Nor Drake. Nor Bruno Mars. You'd think they weren't trying very hard

Analysis Spotify has ended five years of speculation about an IPO, and has filed for a public share offering likely to make its founders – and large record labels – extremely rich indeed.

But although that giant payday is built on the back of songwriters' "sweat and precog"*, Spotify still has trouble finding them to pay them. Even when they're as world famous as Ed Sheeran**.

The cash that Spotify has such difficulty handing over is the mechanical royalty. This is the payment that goes to a songwriter or composer when music is sold or streamed. Songwriters also get a separate performance royalty.

Traditionally mechanicals were handed over by the record company to the Harry Fox Agency, which then paid the writers.

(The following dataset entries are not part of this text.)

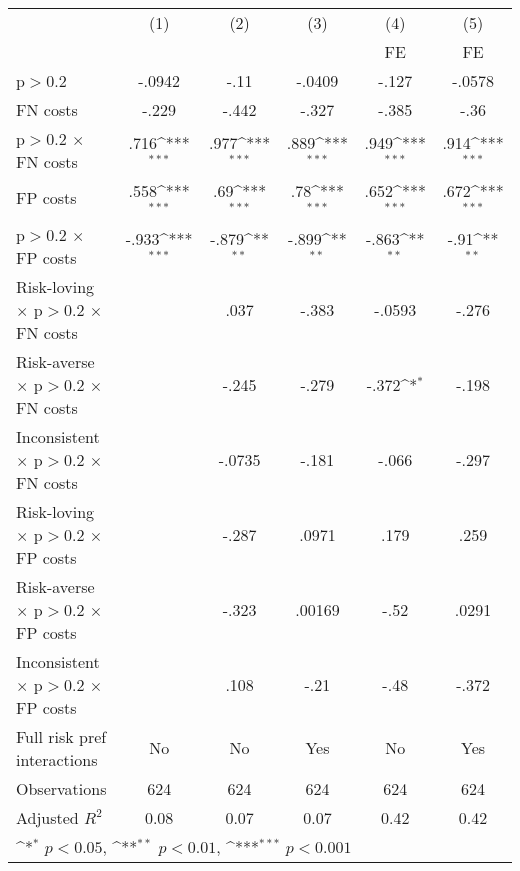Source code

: {
\def\sym#1{\ifmmode^{#1}\else\(^{#1}\)\fi}
\begin{tabular}{l*{5}{c}}
\hline\hline
                &\multicolumn{1}{c}{(1)}&\multicolumn{1}{c}{(2)}&\multicolumn{1}{c}{(3)}&\multicolumn{1}{c}{(4)}&\multicolumn{1}{c}{(5)}\\
                &\multicolumn{1}{c}{}&\multicolumn{1}{c}{}&\multicolumn{1}{c}{}&\multicolumn{1}{c}{FE}&\multicolumn{1}{c}{FE}\\
\hline
p$>$0.2         &   -.0942         &     -.11         &   -.0409         &    -.127         &   -.0578         \\
FN costs        &    -.229         &    -.442         &    -.327         &    -.385         &     -.36         \\
p$>$0.2 $\times$ FN costs&     .716\sym{***}&     .977\sym{***}&     .889\sym{***}&     .949\sym{***}&     .914\sym{***}\\
FP costs        &     .558\sym{***}&      .69\sym{***}&      .78\sym{***}&     .652\sym{***}&     .672\sym{***}\\
p$>$0.2 $\times$ FP costs&    -.933\sym{***}&    -.879\sym{**} &    -.899\sym{**} &    -.863\sym{**} &     -.91\sym{**} \\
Risk-loving $\times$ p$>$0.2 $\times$ FN costs&                  &     .037         &    -.383         &   -.0593         &    -.276         \\
Risk-averse $\times$ p$>$0.2 $\times$ FN costs&                  &    -.245         &    -.279         &    -.372\sym{*}  &    -.198         \\
Inconsistent $\times$ p$>$0.2 $\times$ FN costs&                  &   -.0735         &    -.181         &    -.066         &    -.297         \\
Risk-loving $\times$ p$>$0.2 $\times$ FP costs&                  &    -.287         &    .0971         &     .179         &     .259         \\
Risk-averse $\times$ p$>$0.2 $\times$ FP costs&                  &    -.323         &   .00169         &     -.52         &    .0291         \\
Inconsistent $\times$ p$>$0.2 $\times$ FP costs&                  &     .108         &     -.21         &     -.48         &    -.372         \\
Full risk pref interactions&       No         &       No         &      Yes         &       No         &      Yes         \\
\hline
Observations    &      624         &      624         &      624         &      624         &      624         \\
Adjusted \(R^{2}\)&     0.08         &     0.07         &     0.07         &     0.42         &     0.42         \\
\hline\hline
\multicolumn{6}{l}{\footnotesize \sym{*} \(p<0.05\), \sym{**} \(p<0.01\), \sym{***} \(p<0.001\)}\\
\end{tabular}
}
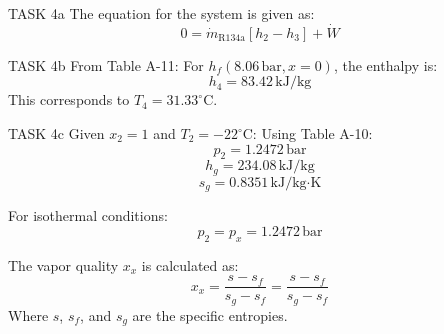 TASK 4a  
The equation for the system is given as:  
\[
0 = \dot{m}_{\text{R134a}} \left[ h_2 - h_3 \right] + \dot{W}
\]

TASK 4b  
From Table A-11:  
For \( h_f(8.06 \, \text{bar}, x = 0) \), the enthalpy is:  
\[
h_4 = 83.42 \, \text{kJ/kg}
\]  
This corresponds to \( T_4 = 31.33^\circ\text{C} \).

TASK 4c  
Given \( x_2 = 1 \) and \( T_2 = -22^\circ\text{C} \):  
Using Table A-10:  
\[
p_2 = 1.2472 \, \text{bar}
\]  
\[
h_g = 234.08 \, \text{kJ/kg}
\]  
\[
s_g = 0.8351 \, \text{kJ/kg·K}
\]

For isothermal conditions:  
\[
p_2 = p_x = 1.2472 \, \text{bar}
\]

The vapor quality \( x_x \) is calculated as:  
\[
x_x = \frac{s - s_f}{s_g - s_f} = \frac{s - s_f}{s_g - s_f}
\]  
Where \( s \), \( s_f \), and \( s_g \) are the specific entropies.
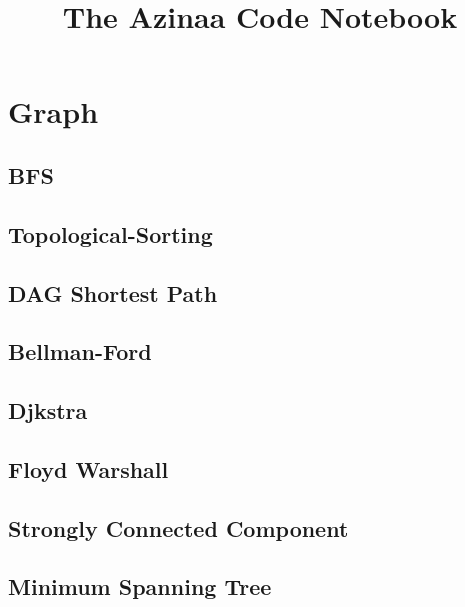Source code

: \documentclass[8pt,twocolumn, landscape, a4paper]{report}
\begin{document}
\begin{titlepage}
\title{The Azinaa Code Notebook}
\maketitle
\end{titlepage}
\newpage
  \tableofcontents
\newpage
\section{Graph}

\subsection{BFS}


\subsection{Topological-Sorting}


\subsection{DAG Shortest Path}


\subsection{Bellman-Ford}


\subsection{Djkstra}


\subsection{Floyd Warshall}


\subsection{Strongly Connected Component}


\subsection{Minimum Spanning Tree}

\end{document}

For more than a year, music services have been exploiting a loophole in US copyright law. Instead of sending a cheque for mechanical royalties, they've been filing a statutory "notice of intention" to pay them instead. The NOI is a piece of paper which isn't redeemable for cash. (The curious can peruse the most recent NOI filings – and Spotify is not alone in filing them! – with the Licensing Division of the US Copyright Office here**).

Millions of NOIs have now been filed. How come?

Kevin the Teenager as played by Harry Enfield

"Nyah"

Amazingly, the law does not oblige the user of the music, Spotify, to do a diligent search on who wrote it. Nor does the law oblige them to maintain and use their own records. So you can be sure that Spotify knows exactly how to find Ed Sheeran to pay him his performance royalty. However, in a display of insolence that Kevin The Stroppy Teenager (pictured) would envy, it manages not to find Ed Sheeran to pay him his mechanical royalty. Ed who?

In this instance Sheeran – we're using him because he's famous – registered his details with performing rights society BMI. But Spotify isn't obliged to look at that BMI data. Instead, it only needs to have a quick rifle through the records kept by the US Copyright Office. These records are decrepit, and months out of date.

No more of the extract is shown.